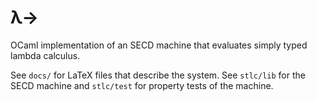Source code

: # λ→

OCaml implementation of an SECD machine that evaluates simply typed
lambda calculus.

See `docs/` for LaTeX files that describe the system. See `stlc/lib` for the SECD
machine and `stlc/test` for property tests of the machine.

------------------------------------

- HOW TO COMPLETE THIS TASK:
Give back every entry word for word, and drop the pictures as you go.

- ANSWER BOX:
Source code

: # λ→

OCaml implementation of an SECD machine that evaluates simply typed
lambda calculus.

See `docs/` for LaTeX files that describe the system. See `stlc/lib` for the SECD
machine and `stlc/test` for property tests of the machine.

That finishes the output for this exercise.